Since ${\textbf{1}}_{\{\pmb {{\tilde{\tau }}}\in (t_{j},t_{j+1}]\}}=1-{\textbf{1}}_{\{\pmb {{\tilde{\tau }}}\le t_{j}\}}-{\textbf{1}}_{\{\pmb {{\tilde{\tau }}}>t_{j+1}\}}$, and due to arguments from probability theory, we get

$$\begin{aligned} {\mathbb {E}}\Big [ {\textbf{1}}_{\{\pmb {{\tilde{\tau }}}\in (t_{j},t_{j+1}]\}} \int _{{\tilde{\tau }}}^{t_{j+1}} \big \langle D_{{\textbf{x}}}\phi (s,\pmb {{\mathcal {Y}}}^{{\textbf{X}},t,{\textbf{x}}}_{s}),\textrm{d}{\textbf{W}}_{s}\big \rangle _{{\mathbb {R}}^{L}} \Big ]=0. \end{aligned}$$

Thus, we conclude

$$\begin{aligned} \pmb {\tilde{II}}\le \pmb {{\mathfrak {C}}}(\phi ,g)\cdot \sum \limits _{j=0}^{J-1} \tau ^{j+1} \tilde{{\mathfrak {H}}}_{2}^{(j)} \,. \end{aligned}$$

$\square $

Remark 4.3

The terms in $\tilde{{\mathfrak {H}}}_{1}^{(\cdot )}$ address effects inside $\pmb {{\mathcal {D}}}$, and due to their derivation, are very similar to those in [35, Thm. 3.1]. In contrast, $\tilde{{\mathfrak {H}}}_{2}^{(\cdot )}$ captures effects concerning ‘stopping’. In the framework of Example 1.3 for instance, we have

$$\begin{aligned} \tilde{{\mathfrak {H}}}_{1}^{(j)}\equiv 0\,,\quad \tilde{{\mathfrak {H}}}_{2}^{(j)}=\bigl (C_{\partial \phi }+ \tfrac{1}{2}LC_{D^{2}\phi }\bigr )\cdot {\mathbb {E}}\Big [{\textbf{1}}_{\{\pmb {{\tilde{\tau }}}\in (t_{j},t_{j+1}]\}}\Big ]\,. \end{aligned}$$

The practical application of the a posteriori error estimate (4.33) is restricted by terms $\pmb {{\tilde{\texttt {E}}}_{\texttt {1}}}(\cdot ),\ldots ,\pmb {{\tilde{\texttt {E}}}_{\texttt {6}}}(\cdot )$ in $\tilde{{\mathfrak {H}}}_{1}^{(\cdot )}$ and $\tilde{{\mathfrak {H}}}_{2}^{(\cdot )}$, and even of (4.32) itself, which involves the abstract stopping time $\pmb {{\tilde{\tau }}}$. A possibility to tackle this problem might be the use of concepts from [28] (cf. Sect. 2.1), which, however, requires (additional) approximations.

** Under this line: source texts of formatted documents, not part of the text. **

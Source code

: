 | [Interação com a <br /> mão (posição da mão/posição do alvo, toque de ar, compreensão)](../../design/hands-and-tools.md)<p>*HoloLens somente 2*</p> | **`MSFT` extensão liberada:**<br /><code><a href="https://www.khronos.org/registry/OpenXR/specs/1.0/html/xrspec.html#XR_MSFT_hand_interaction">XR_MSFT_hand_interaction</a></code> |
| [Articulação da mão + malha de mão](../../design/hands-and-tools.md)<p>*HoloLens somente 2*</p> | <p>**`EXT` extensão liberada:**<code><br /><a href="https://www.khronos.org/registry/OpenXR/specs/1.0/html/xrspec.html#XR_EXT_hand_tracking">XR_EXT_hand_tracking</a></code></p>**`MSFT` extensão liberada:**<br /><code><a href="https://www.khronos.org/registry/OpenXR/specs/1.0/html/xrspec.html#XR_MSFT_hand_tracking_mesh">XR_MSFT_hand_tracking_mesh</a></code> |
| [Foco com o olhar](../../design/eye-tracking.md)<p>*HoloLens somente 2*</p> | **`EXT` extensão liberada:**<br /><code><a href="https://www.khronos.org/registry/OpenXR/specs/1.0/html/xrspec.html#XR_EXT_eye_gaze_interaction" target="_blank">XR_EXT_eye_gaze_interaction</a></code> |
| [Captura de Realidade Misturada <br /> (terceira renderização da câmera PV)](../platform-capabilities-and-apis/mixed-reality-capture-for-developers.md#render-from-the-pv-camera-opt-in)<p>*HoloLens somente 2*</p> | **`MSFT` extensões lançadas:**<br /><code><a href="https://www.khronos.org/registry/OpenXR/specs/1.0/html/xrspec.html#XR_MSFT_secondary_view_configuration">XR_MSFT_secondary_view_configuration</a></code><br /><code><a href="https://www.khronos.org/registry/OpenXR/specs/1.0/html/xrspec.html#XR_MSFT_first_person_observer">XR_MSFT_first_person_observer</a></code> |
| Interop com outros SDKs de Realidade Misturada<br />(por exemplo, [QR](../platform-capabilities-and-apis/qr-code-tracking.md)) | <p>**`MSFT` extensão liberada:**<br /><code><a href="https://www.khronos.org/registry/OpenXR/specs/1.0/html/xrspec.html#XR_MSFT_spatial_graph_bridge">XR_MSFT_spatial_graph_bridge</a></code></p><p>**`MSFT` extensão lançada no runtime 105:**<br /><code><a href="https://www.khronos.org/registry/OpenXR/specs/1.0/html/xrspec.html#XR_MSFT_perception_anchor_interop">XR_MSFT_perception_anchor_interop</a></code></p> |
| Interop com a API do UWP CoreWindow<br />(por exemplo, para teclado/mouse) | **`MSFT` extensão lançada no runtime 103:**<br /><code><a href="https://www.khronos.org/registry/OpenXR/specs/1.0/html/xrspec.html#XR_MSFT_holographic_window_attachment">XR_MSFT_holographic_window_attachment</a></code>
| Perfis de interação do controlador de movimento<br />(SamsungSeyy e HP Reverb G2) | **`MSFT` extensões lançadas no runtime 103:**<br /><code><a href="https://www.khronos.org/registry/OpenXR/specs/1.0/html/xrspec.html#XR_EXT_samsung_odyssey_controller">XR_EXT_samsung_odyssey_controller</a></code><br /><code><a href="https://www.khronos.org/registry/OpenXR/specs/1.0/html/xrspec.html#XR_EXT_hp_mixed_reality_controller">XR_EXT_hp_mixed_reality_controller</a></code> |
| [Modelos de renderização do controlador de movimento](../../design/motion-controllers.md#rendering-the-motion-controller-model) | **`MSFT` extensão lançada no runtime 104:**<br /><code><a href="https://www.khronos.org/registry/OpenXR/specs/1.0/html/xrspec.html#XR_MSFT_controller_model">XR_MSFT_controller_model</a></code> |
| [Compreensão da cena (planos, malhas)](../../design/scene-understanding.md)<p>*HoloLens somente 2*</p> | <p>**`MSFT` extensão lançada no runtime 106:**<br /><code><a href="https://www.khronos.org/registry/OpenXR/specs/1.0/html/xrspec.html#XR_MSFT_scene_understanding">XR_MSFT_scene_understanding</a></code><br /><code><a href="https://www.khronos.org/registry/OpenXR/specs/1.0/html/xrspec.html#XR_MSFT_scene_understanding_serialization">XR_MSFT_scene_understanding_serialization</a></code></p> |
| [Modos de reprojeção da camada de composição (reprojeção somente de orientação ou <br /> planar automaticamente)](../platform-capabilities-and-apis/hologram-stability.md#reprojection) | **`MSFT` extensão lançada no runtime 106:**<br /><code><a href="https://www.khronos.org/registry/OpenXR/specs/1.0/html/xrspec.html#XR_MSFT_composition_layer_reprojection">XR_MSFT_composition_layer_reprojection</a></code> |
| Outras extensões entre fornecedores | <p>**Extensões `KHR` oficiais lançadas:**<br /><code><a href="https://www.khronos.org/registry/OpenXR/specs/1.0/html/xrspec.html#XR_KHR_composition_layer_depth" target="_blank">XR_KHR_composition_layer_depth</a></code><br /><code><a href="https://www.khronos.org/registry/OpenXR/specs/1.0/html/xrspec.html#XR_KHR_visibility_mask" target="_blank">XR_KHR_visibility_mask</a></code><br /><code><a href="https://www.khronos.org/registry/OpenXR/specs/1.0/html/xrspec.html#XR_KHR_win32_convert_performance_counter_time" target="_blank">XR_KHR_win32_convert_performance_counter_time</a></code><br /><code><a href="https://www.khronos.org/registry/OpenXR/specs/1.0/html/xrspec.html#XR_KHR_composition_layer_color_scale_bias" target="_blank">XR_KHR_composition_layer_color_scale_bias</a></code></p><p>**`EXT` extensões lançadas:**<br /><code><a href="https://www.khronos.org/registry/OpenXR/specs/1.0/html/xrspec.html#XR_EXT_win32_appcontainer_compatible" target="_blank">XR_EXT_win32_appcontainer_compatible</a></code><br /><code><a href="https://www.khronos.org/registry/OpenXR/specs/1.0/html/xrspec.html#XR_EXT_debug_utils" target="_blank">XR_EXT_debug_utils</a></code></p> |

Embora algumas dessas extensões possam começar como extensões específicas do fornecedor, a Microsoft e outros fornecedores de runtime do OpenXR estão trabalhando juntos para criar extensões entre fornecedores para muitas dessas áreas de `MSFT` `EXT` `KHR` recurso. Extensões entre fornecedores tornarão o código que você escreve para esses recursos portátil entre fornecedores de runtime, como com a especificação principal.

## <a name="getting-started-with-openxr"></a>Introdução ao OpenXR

5 Adaptive weak Euler methods: algorithm and convergence

The Theorems 4.1 resp. 4.7 provide a posteriori error estimates for the approximation of (1.2) resp. (1.9). In this section, we use these results to set up adaptive methods that automatically steer successive local mesh size selection to meet a pre-assigned tolerance ${\texttt {Tol}}>0$ of the overall errors.

5.1 Adaptive weak Euler method for the elliptic PDE (1.1)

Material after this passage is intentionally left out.